What is needed is an exact copy of the lines in the listing below, from the one with "by default |" up to and including the one with "Motion transitions |", with no other lines.
═════ GIVEN DATA ═════
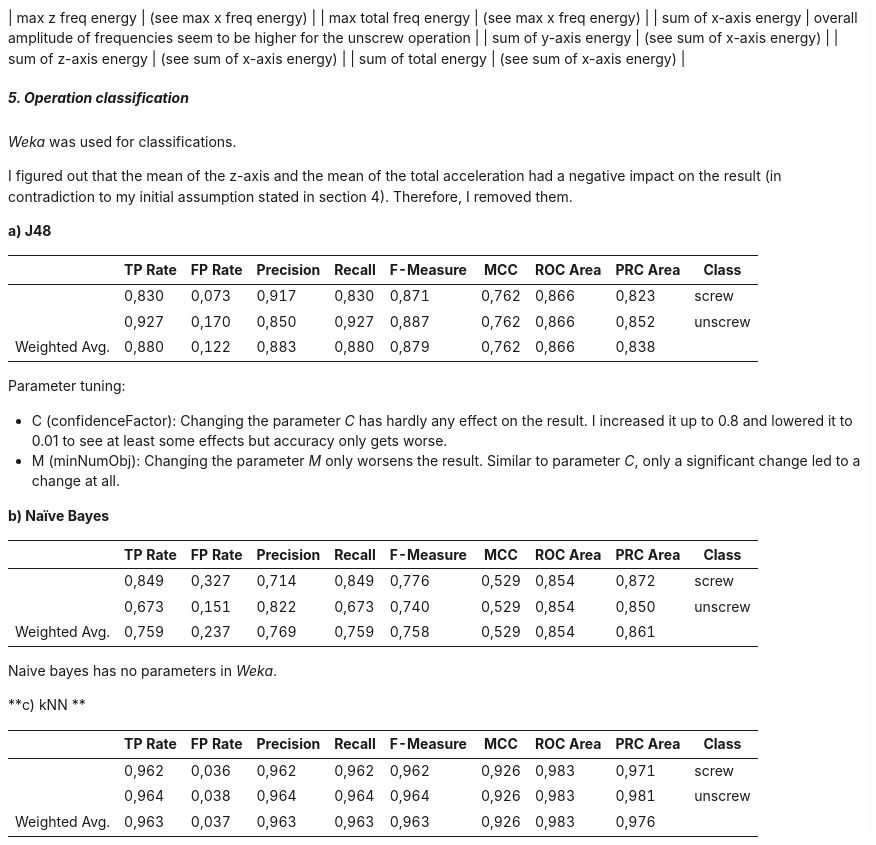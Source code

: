 | max z freq energy     | (see max x freq energy)                                                                      |
| max total freq energy | (see max x freq energy)                                                                      |
| sum of x-axis energy  | overall amplitude of frequencies seem to be higher for the unscrew operation                 |
| sum of y-axis energy  | (see sum of x-axis energy)                                                                   |
| sum of z-axis energy  | (see sum of x-axis energy)                                                                   |
| sum of total energy   | (see sum of x-axis energy)                                                                   |

##### 5. Operation classification

*Weka* was used for classifications.

I figured out that the mean of the z-axis and the mean of the total acceleration had a negative impact on the result (in
contradiction to my initial assumption stated in section 4). Therefore, I removed them.

**a) J48**

|               | TP Rate | FP Rate | Precision | Recall | F-Measure | MCC   | ROC Area | PRC Area | Class   |
|---------------|---------|---------|-----------|--------|-----------|-------|----------|----------|---------|
|               | 0,830   | 0,073   | 0,917     | 0,830  | 0,871     | 0,762 | 0,866    | 0,823    | screw   |
|               | 0,927   | 0,170   | 0,850     | 0,927  | 0,887     | 0,762 | 0,866    | 0,852    | unscrew |
| Weighted Avg. | 0,880   | 0,122   | 0,883     | 0,880  | 0,879     | 0,762 | 0,866    | 0,838    |         |

Parameter tuning:

* C (confidenceFactor): Changing the parameter _C_ has hardly any effect on the result. I increased it up to 0.8 and
  lowered it to 0.01 to see at least some effects but accuracy only gets worse.
* M (minNumObj): Changing the parameter _M_ only worsens the result. Similar to parameter _C_, only a significant change
  led to a change at all.

**b) Naïve Bayes**

|               | TP Rate | FP Rate | Precision | Recall | F-Measure | MCC   | ROC Area | PRC Area | Class   |
|---------------|---------|---------|-----------|--------|-----------|-------|----------|----------|---------|
|               | 0,849   | 0,327   | 0,714     | 0,849  | 0,776     | 0,529 | 0,854    | 0,872    | screw   |
|               | 0,673   | 0,151   | 0,822     | 0,673  | 0,740     | 0,529 | 0,854    | 0,850    | unscrew |
| Weighted Avg. | 0,759   | 0,237   | 0,769     | 0,759  | 0,758     | 0,529 | 0,854    | 0,861    |         |

Naive bayes has no parameters in *Weka*.

**c) kNN **

|               | TP Rate | FP Rate | Precision | Recall | F-Measure | MCC   | ROC Area | PRC Area | Class   |
|---------------|---------|---------|-----------|--------|-----------|-------|----------|----------|---------|
|               | 0,962   | 0,036   | 0,962     | 0,962  | 0,962     | 0,926 | 0,983    | 0,971    | screw   |
|               | 0,964   | 0,038   | 0,964     | 0,964  | 0,964     | 0,926 | 0,983    | 0,981    | unscrew |
| Weighted Avg. | 0,963   | 0,037   | 0,963     | 0,963  | 0,963     | 0,926 | 0,983    | 0,976    |         |
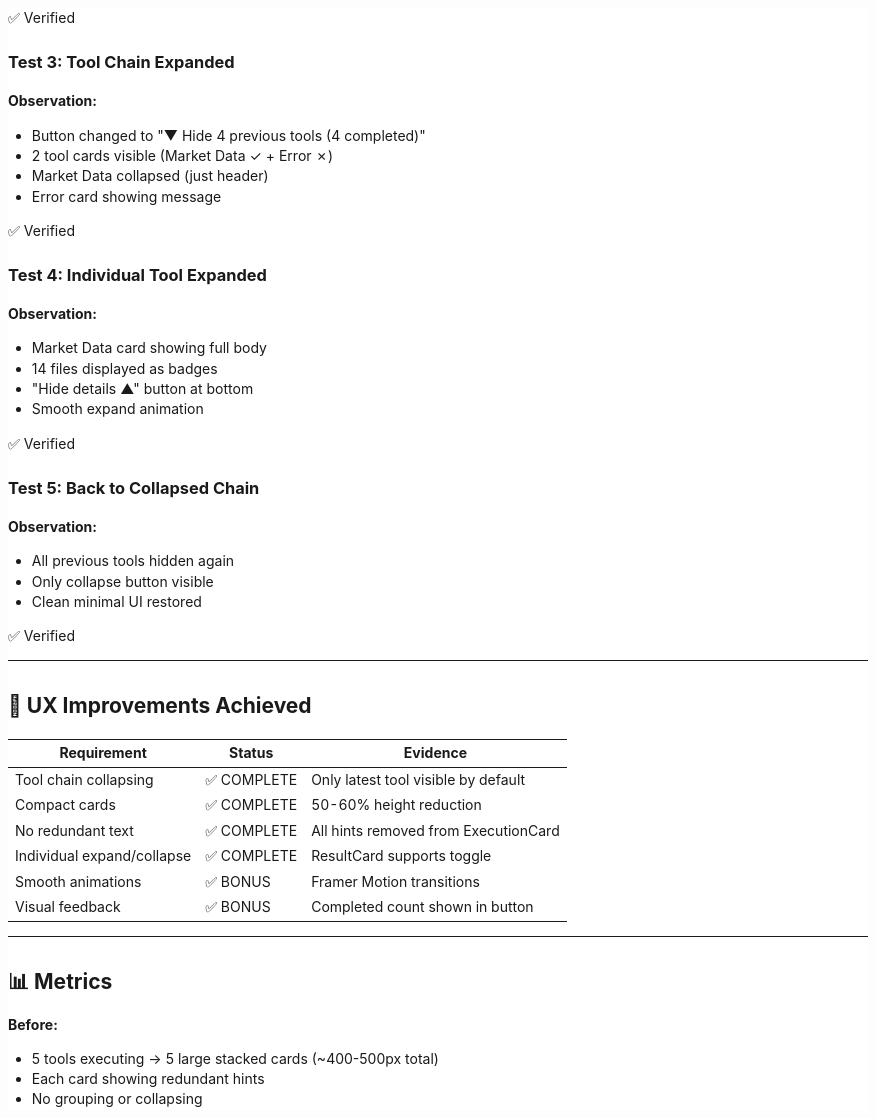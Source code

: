✅ Verified

### Test 3: Tool Chain Expanded
**Observation:**
- Button changed to "▼ Hide 4 previous tools (4 completed)"
- 2 tool cards visible (Market Data ✓ + Error ✗)
- Market Data collapsed (just header)
- Error card showing message

✅ Verified

### Test 4: Individual Tool Expanded
**Observation:**
- Market Data card showing full body
- 14 files displayed as badges
- "Hide details ▲" button at bottom
- Smooth expand animation

✅ Verified

### Test 5: Back to Collapsed Chain
**Observation:**
- All previous tools hidden again
- Only collapse button visible
- Clean minimal UI restored

✅ Verified

---

## 🎨 UX Improvements Achieved

| Requirement | Status | Evidence |
|------------|--------|----------|
| Tool chain collapsing | ✅ COMPLETE | Only latest tool visible by default |
| Compact cards | ✅ COMPLETE | 50-60% height reduction |
| No redundant text | ✅ COMPLETE | All hints removed from ExecutionCard |
| Individual expand/collapse | ✅ COMPLETE | ResultCard supports toggle |
| Smooth animations | ✅ BONUS | Framer Motion transitions |
| Visual feedback | ✅ BONUS | Completed count shown in button |

---

## 📊 Metrics

**Before:**
- 5 tools executing → 5 large stacked cards (~400-500px total)
- Each card showing redundant hints
- No grouping or collapsing
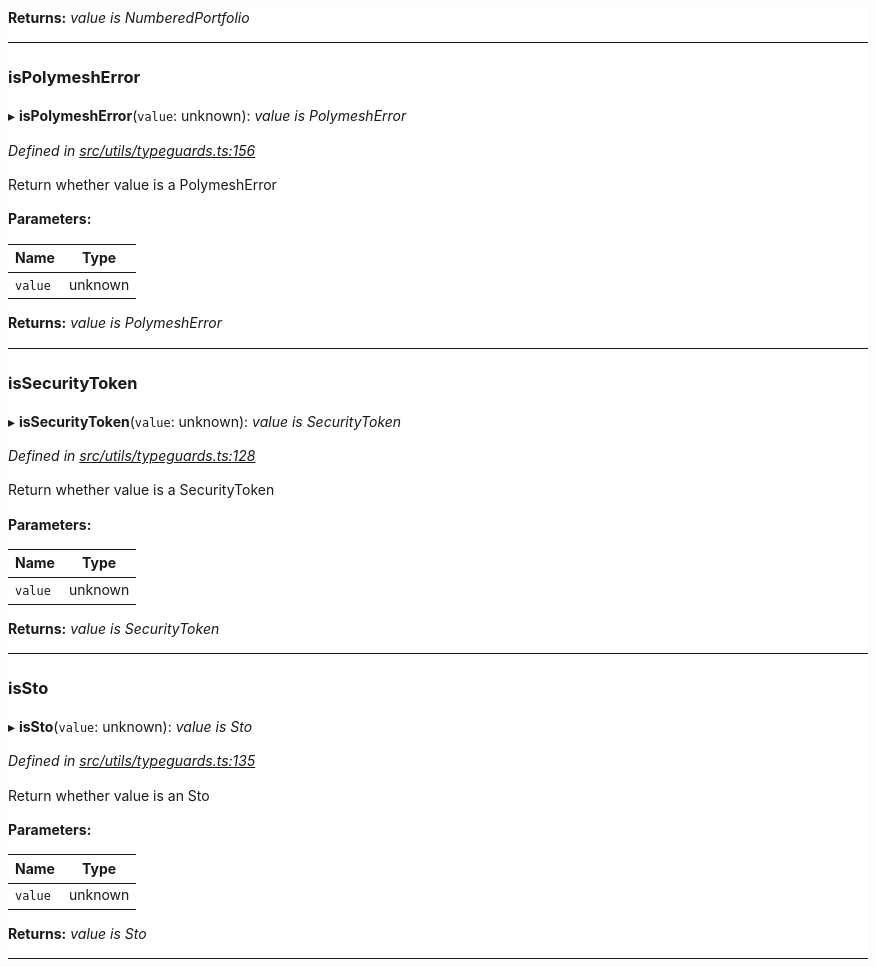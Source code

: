 **Returns:** *value is NumberedPortfolio*

___

###  isPolymeshError

▸ **isPolymeshError**(`value`: unknown): *value is PolymeshError*

*Defined in [src/utils/typeguards.ts:156](https://github.com/PolymathNetwork/polymesh-sdk/blob/cfab557b/src/utils/typeguards.ts#L156)*

Return whether value is a PolymeshError

**Parameters:**

Name | Type |
------ | ------ |
`value` | unknown |

**Returns:** *value is PolymeshError*

___

###  isSecurityToken

▸ **isSecurityToken**(`value`: unknown): *value is SecurityToken*

*Defined in [src/utils/typeguards.ts:128](https://github.com/PolymathNetwork/polymesh-sdk/blob/cfab557b/src/utils/typeguards.ts#L128)*

Return whether value is a SecurityToken

**Parameters:**

Name | Type |
------ | ------ |
`value` | unknown |

**Returns:** *value is SecurityToken*

___

###  isSto

▸ **isSto**(`value`: unknown): *value is Sto*

*Defined in [src/utils/typeguards.ts:135](https://github.com/PolymathNetwork/polymesh-sdk/blob/cfab557b/src/utils/typeguards.ts#L135)*

Return whether value is an Sto

**Parameters:**

Name | Type |
------ | ------ |
`value` | unknown |

**Returns:** *value is Sto*

___
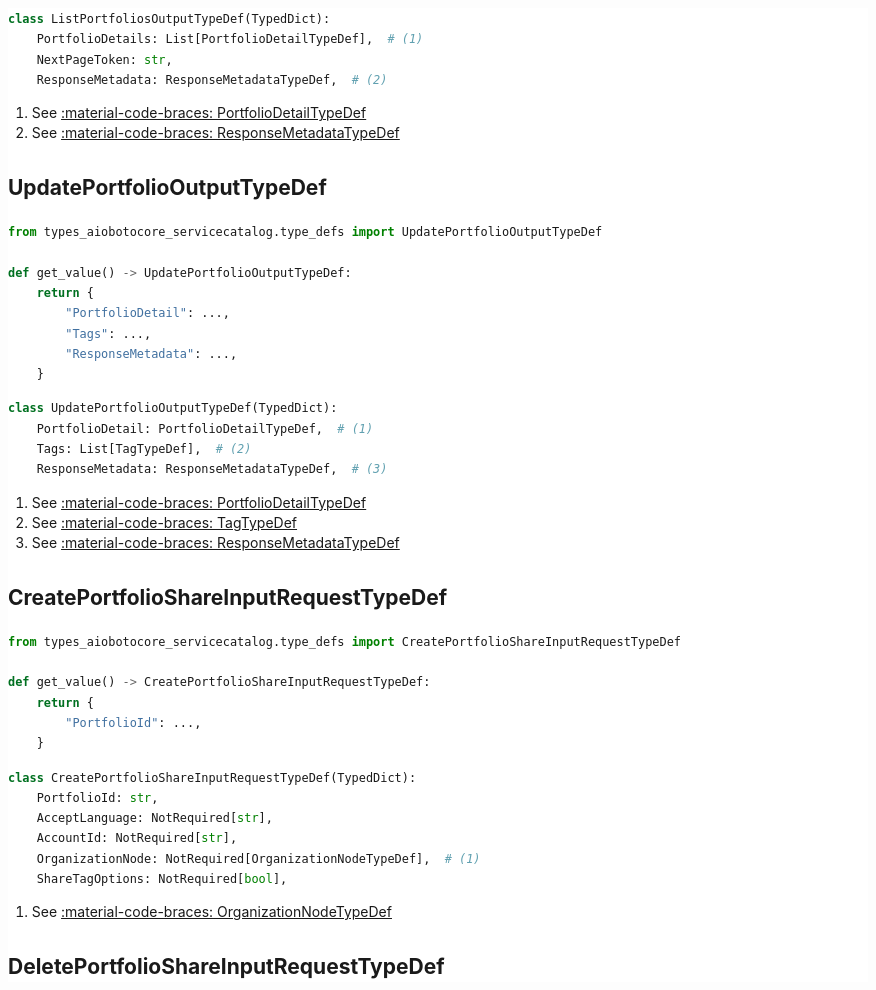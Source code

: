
 ```python title="Definition"
class ListPortfoliosOutputTypeDef(TypedDict):
    PortfolioDetails: List[PortfolioDetailTypeDef],  # (1)
    NextPageToken: str,
    ResponseMetadata: ResponseMetadataTypeDef,  # (2)
```

1. See [:material-code-braces: PortfolioDetailTypeDef](./type_defs.md#portfoliodetailtypedef) 
2. See [:material-code-braces: ResponseMetadataTypeDef](./type_defs.md#responsemetadatatypedef) 
## UpdatePortfolioOutputTypeDef

```python title="Usage Example"
from types_aiobotocore_servicecatalog.type_defs import UpdatePortfolioOutputTypeDef

def get_value() -> UpdatePortfolioOutputTypeDef:
    return {
        "PortfolioDetail": ...,
        "Tags": ...,
        "ResponseMetadata": ...,
    }
```

```python title="Definition"
class UpdatePortfolioOutputTypeDef(TypedDict):
    PortfolioDetail: PortfolioDetailTypeDef,  # (1)
    Tags: List[TagTypeDef],  # (2)
    ResponseMetadata: ResponseMetadataTypeDef,  # (3)
```

1. See [:material-code-braces: PortfolioDetailTypeDef](./type_defs.md#portfoliodetailtypedef) 
2. See [:material-code-braces: TagTypeDef](./type_defs.md#tagtypedef) 
3. See [:material-code-braces: ResponseMetadataTypeDef](./type_defs.md#responsemetadatatypedef) 
## CreatePortfolioShareInputRequestTypeDef

```python title="Usage Example"
from types_aiobotocore_servicecatalog.type_defs import CreatePortfolioShareInputRequestTypeDef

def get_value() -> CreatePortfolioShareInputRequestTypeDef:
    return {
        "PortfolioId": ...,
    }
```

```python title="Definition"
class CreatePortfolioShareInputRequestTypeDef(TypedDict):
    PortfolioId: str,
    AcceptLanguage: NotRequired[str],
    AccountId: NotRequired[str],
    OrganizationNode: NotRequired[OrganizationNodeTypeDef],  # (1)
    ShareTagOptions: NotRequired[bool],
```

1. See [:material-code-braces: OrganizationNodeTypeDef](./type_defs.md#organizationnodetypedef) 
## DeletePortfolioShareInputRequestTypeDef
═════
» **RESULT**:
| Tool chain collapsing | ✅ COMPLETE | Only latest tool visible by default |
| Compact cards | ✅ COMPLETE | 50-60% height reduction |
| No redundant text | ✅ COMPLETE | All hints removed from ExecutionCard |
| Individual expand/collapse | ✅ COMPLETE | ResultCard supports toggle |
| Smooth animations | ✅ BONUS | Framer Motion transitions |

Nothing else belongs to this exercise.